What `ps -eZ | grep alloy` tells you

Example:

system_u:system_r:unconfined_service_t:s0 539778 ? 00:00:16 alloy

Meaning:

  • `system_u` = SELinux user
  • `system_r` = SELinux role
  • `unconfined_service_t` = SELinux type or process domain
  • `s0` = SELinux level

The most important field is the type. If Alloy runs as `unconfined_service_t`, SELinux is generally less restrictive for this process than for a tightly confined domain.

Useful SELinux Commands

ls -lZ

Shows the SELinux label of a file or directory.

 ls -lZ /usr/local/bin/alloy
 

restorecon

Restores the default label according to policy.

 restorecon -v /usr/local/bin/alloy
 restorecon -Rv /var/lib/alloy
 

semanage

Defines persistent SELinux mappings, such as file contexts and port types.
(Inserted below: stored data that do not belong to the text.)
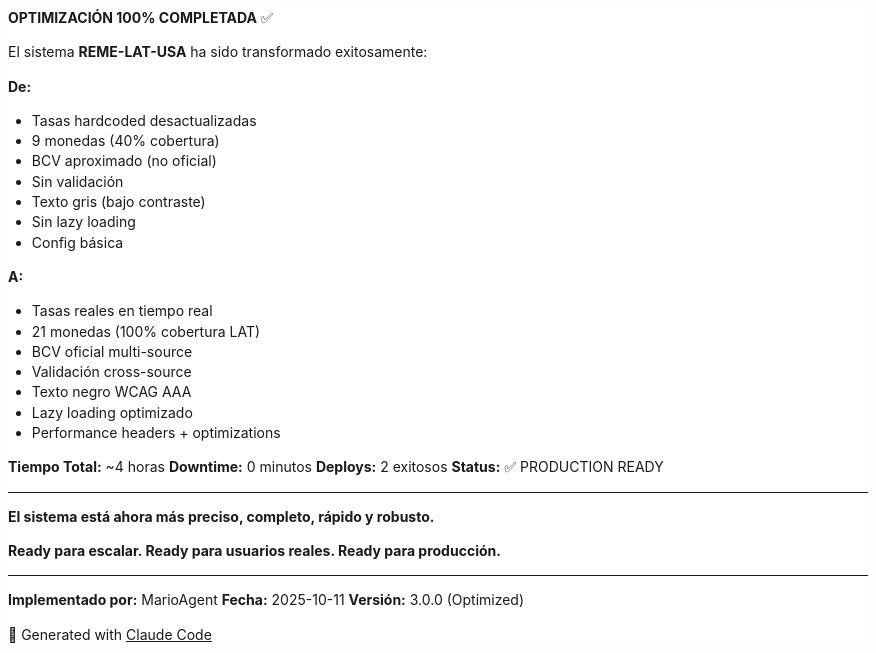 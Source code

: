 **OPTIMIZACIÓN 100% COMPLETADA** ✅

El sistema **REME-LAT-USA** ha sido transformado exitosamente:

**De:**
- Tasas hardcoded desactualizadas
- 9 monedas (40% cobertura)
- BCV aproximado (no oficial)
- Sin validación
- Texto gris (bajo contraste)
- Sin lazy loading
- Config básica

**A:**
- Tasas reales en tiempo real
- 21 monedas (100% cobertura LAT)
- BCV oficial multi-source
- Validación cross-source
- Texto negro WCAG AAA
- Lazy loading optimizado
- Performance headers + optimizations

**Tiempo Total:** ~4 horas
**Downtime:** 0 minutos
**Deploys:** 2 exitosos
**Status:** ✅ PRODUCTION READY

---

**El sistema está ahora más preciso, completo, rápido y robusto.**

**Ready para escalar. Ready para usuarios reales. Ready para producción.**

---

**Implementado por:** MarioAgent
**Fecha:** 2025-10-11
**Versión:** 3.0.0 (Optimized)

🤖 Generated with [Claude Code](https://claude.com/claude-code)

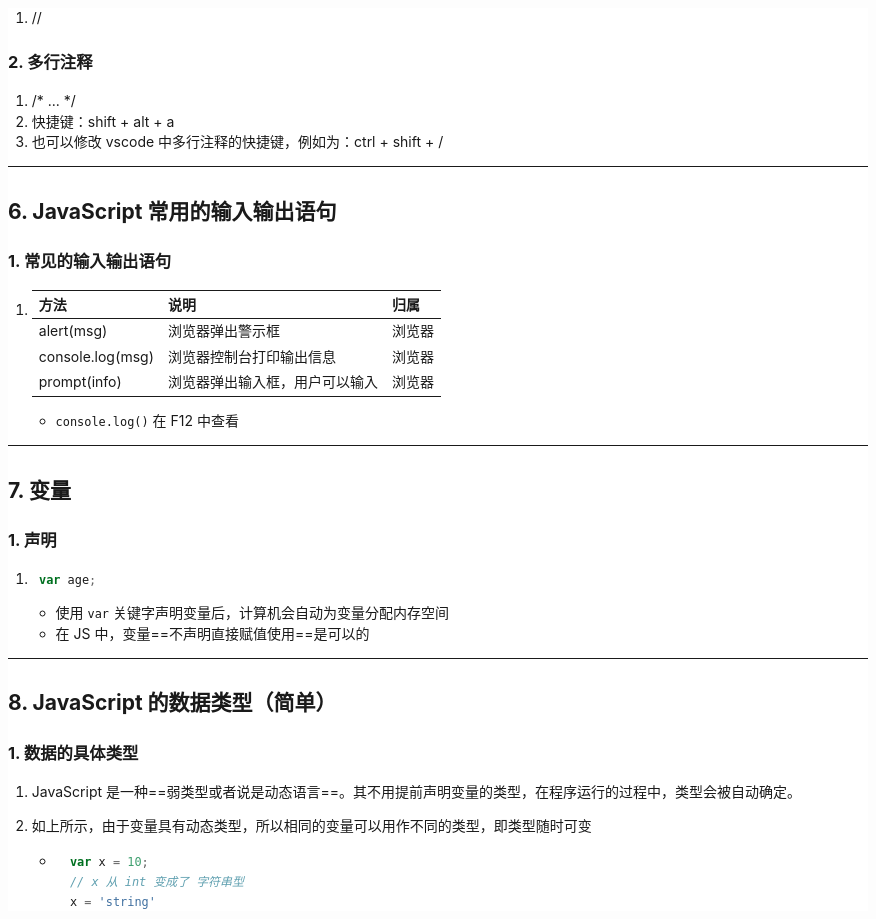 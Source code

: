 1. //



### 2. 多行注释

1. /* ... */
2. 快捷键：shift + alt + a
3. 也可以修改 vscode 中多行注释的快捷键，例如为：ctrl + shift + /

---



## 6. JavaScript 常用的输入输出语句

### 1. 常见的输入输出语句

1. | 方法             | 说明                           | 归属   |
    | ---------------- | ------------------------------ | ------ |
    | alert(msg)       | 浏览器弹出警示框               | 浏览器 |
    | console.log(msg) | 浏览器控制台打印输出信息       | 浏览器 |
    | prompt(info)     | 浏览器弹出输入框，用户可以输入 | 浏览器 |

    - `console.log()` 在 F12 中查看

---



## 7. 变量

### 1. 声明

1. ```javascript
    var age;
    ```

    - 使用 `var` 关键字声明变量后，计算机会自动为变量分配内存空间
    - 在 JS 中，变量==不声明直接赋值使用==是可以的

---



## 8. JavaScript 的数据类型（简单）

### 1. 数据的具体类型

1. JavaScript 是一种==弱类型或者说是动态语言==。其不用提前声明变量的类型，在程序运行的过程中，类型会被自动确定。

2. 如上所示，由于变量具有动态类型，所以相同的变量可以用作不同的类型，即类型随时可变

    - ```javascript
        var x = 10;
        // x 从 int 变成了 字符串型
        x = 'string'
        ```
 semanage fcontext -a -t bin_t '/usr/local/bin/alloy'
 semanage fcontext -a -t var_log_t '/path/to/log-directory(/.*)?'
 semanage port -l | grep 8080
 

semodule

Installs and lists policy modules.

 semodule -i alloy_local.pp
 semodule -l | grep alloy
 

ausearch

Searches the audit log for SELinux denials.
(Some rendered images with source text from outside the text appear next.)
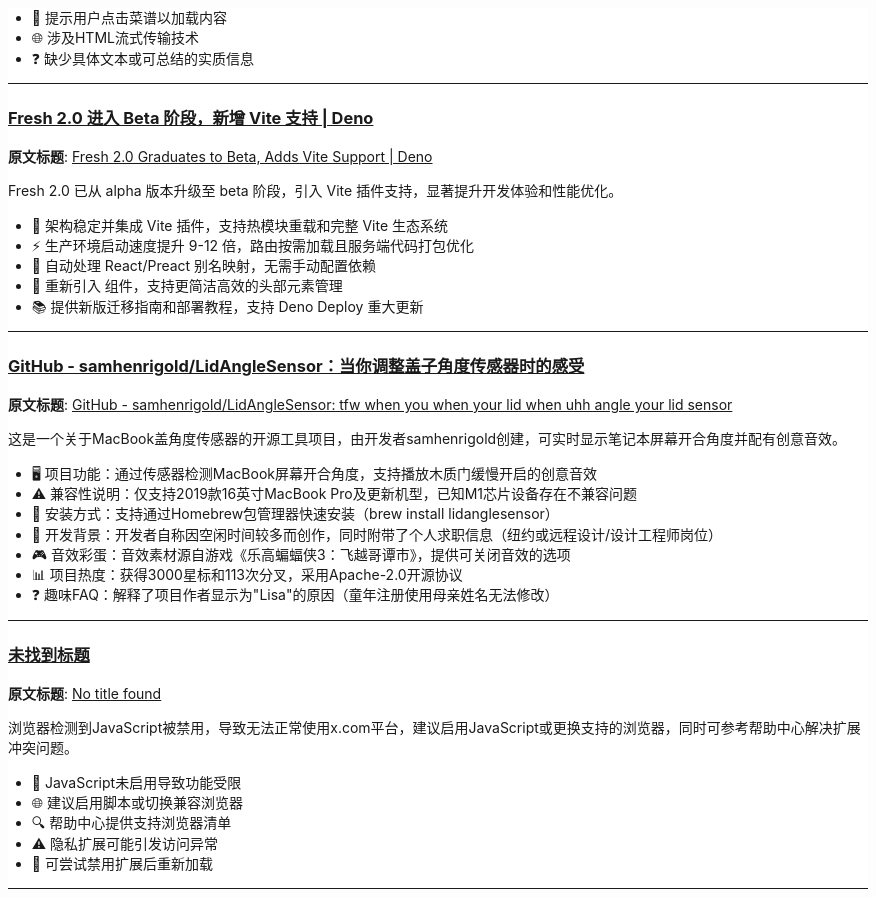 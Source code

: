 - 📝 提示用户点击菜谱以加载内容
- 🌐 涉及HTML流式传输技术
- ❓ 缺少具体文本或可总结的实质信息

---

### [Fresh 2.0 进入 Beta 阶段，新增 Vite 支持 | Deno](https://deno.com/blog/fresh-and-vite)

**原文标题**: [Fresh 2.0 Graduates to Beta, Adds Vite Support | Deno](https://deno.com/blog/fresh-and-vite)

Fresh 2.0 已从 alpha 版本升级至 beta 阶段，引入 Vite 插件支持，显著提升开发体验和性能优化。

- 🚀 架构稳定并集成 Vite 插件，支持热模块重载和完整 Vite 生态系统
- ⚡ 生产环境启动速度提升 9-12 倍，路由按需加载且服务端代码打包优化
- 🔧 自动处理 React/Preact 别名映射，无需手动配置依赖
- 🧠 重新引入 <Head> 组件，支持更简洁高效的头部元素管理
- 📚 提供新版迁移指南和部署教程，支持 Deno Deploy 重大更新

---

### [GitHub - samhenrigold/LidAngleSensor：当你调整盖子角度传感器时的感受](https://github.com/samhenrigold/LidAngleSensor)

**原文标题**: [GitHub - samhenrigold/LidAngleSensor: tfw when you when your lid when uhh angle your lid sensor](https://github.com/samhenrigold/LidAngleSensor)

这是一个关于MacBook盖角度传感器的开源工具项目，由开发者samhenrigold创建，可实时显示笔记本屏幕开合角度并配有创意音效。

- 🖥️ 项目功能：通过传感器检测MacBook屏幕开合角度，支持播放木质门缓慢开启的创意音效
- ⚠️ 兼容性说明：仅支持2019款16英寸MacBook Pro及更新机型，已知M1芯片设备存在不兼容问题
- 🔧 安装方式：支持通过Homebrew包管理器快速安装（brew install lidanglesensor）
- 📝 开发背景：开发者自称因空闲时间较多而创作，同时附带了个人求职信息（纽约或远程设计/设计工程师岗位）
- 🎮 音效彩蛋：音效素材源自游戏《乐高蝙蝠侠3：飞越哥谭市》，提供可关闭音效的选项
- 📊 项目热度：获得3000星标和113次分叉，采用Apache-2.0开源协议
- ❓ 趣味FAQ：解释了项目作者显示为"Lisa"的原因（童年注册使用母亲姓名无法修改）

---

### [未找到标题](https://x.com/samhenrigold/status/1964428927159382261)

**原文标题**: [No title found](https://x.com/samhenrigold/status/1964428927159382261)

浏览器检测到JavaScript被禁用，导致无法正常使用x.com平台，建议启用JavaScript或更换支持的浏览器，同时可参考帮助中心解决扩展冲突问题。

- 🚫 JavaScript未启用导致功能受限
- 🌐 建议启用脚本或切换兼容浏览器  
- 🔍 帮助中心提供支持浏览器清单  
- ⚠️ 隐私扩展可能引发访问异常  
- 🔄 可尝试禁用扩展后重新加载

---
 ausearch -m AVC -ts recent
 ausearch -m AVC -c alloy --raw
 

getenforce and setenforce

Show or temporarily change SELinux mode.

 getenforce
 setenforce 0
 setenforce 1
 

Use `setenforce 0` only as a temporary test.

matchpathcon

Shows the expected SELinux label for a path.

 matchpathcon /usr/local/bin/alloy
 matchpathcon /path/to/logfile
 

audit2allow

Builds a local policy module from recorded denials.
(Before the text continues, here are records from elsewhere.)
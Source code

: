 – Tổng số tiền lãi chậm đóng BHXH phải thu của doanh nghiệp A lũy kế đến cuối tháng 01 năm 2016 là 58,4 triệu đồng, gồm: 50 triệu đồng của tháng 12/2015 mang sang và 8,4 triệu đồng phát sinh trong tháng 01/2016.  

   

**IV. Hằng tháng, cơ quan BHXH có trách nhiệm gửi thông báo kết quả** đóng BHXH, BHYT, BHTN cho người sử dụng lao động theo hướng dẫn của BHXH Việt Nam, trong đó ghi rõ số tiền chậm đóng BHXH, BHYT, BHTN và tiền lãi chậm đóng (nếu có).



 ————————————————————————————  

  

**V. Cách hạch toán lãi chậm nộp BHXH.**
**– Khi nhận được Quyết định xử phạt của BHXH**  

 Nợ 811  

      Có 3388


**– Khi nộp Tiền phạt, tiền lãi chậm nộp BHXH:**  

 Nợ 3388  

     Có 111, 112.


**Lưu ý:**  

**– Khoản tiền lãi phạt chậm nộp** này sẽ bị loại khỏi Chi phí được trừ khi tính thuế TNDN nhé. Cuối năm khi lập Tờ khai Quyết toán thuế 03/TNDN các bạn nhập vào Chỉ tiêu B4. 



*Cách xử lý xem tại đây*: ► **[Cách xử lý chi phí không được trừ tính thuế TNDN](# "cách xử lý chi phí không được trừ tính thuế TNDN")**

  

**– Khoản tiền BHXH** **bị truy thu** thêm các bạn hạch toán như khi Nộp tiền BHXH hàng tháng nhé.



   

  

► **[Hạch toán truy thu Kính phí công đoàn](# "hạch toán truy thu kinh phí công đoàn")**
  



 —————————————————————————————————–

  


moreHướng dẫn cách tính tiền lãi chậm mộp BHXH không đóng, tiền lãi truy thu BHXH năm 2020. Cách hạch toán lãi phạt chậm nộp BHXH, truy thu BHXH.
 ausearch -m AVC -c alloy --raw | audit2allow -M alloy_local
 semodule -i alloy_local.pp
 

Review generated policy before using it in production.

Recommended Troubleshooting Flow

  1. Verify SELinux mode:
    • `getenforce`
    • `sestatus`
  2. Verify the Alloy binary label:
    • `ls -lZ /usr/local/bin/alloy`
    • `matchpathcon /usr/local/bin/alloy`
  3. Fix labels if needed:
    • `restorecon -v /usr/local/bin/alloy`
    • or use `semanage fcontext` plus `restorecon`
  4. Check the running process context:
    • `ps -eZ | grep alloy`
  5. Reproduce the problem and inspect denials:
    • `ausearch -m AVC -ts recent`
  6. For Loki file collection, inspect the file and directory labels.
  7. For journald collection, check journal permissions and group membership.
  8. If required, generate and install a local policy module.
  9. Restart Alloy and verify logs.

Final Recommendations

  • Keep `/usr/local/bin/alloy` labeled as `bin_t`.
  • Do not use `SELinuxContext=` in the systemd unit.
  • Prefer `/var/lib/alloy` for runtime state.
  • Use `127.0.0.1:8080` for a local cAdvisor target.
  • For Loki, first focus on SELinux access to the log source, not only the Loki endpoint.
  • Use `chcon` only for quick tests.
  • Use `semanage fcontext` plus `restorecon` for persistent label fixes.
  • Use `ausearch -m AVC -ts recent` before changing SELinux policy.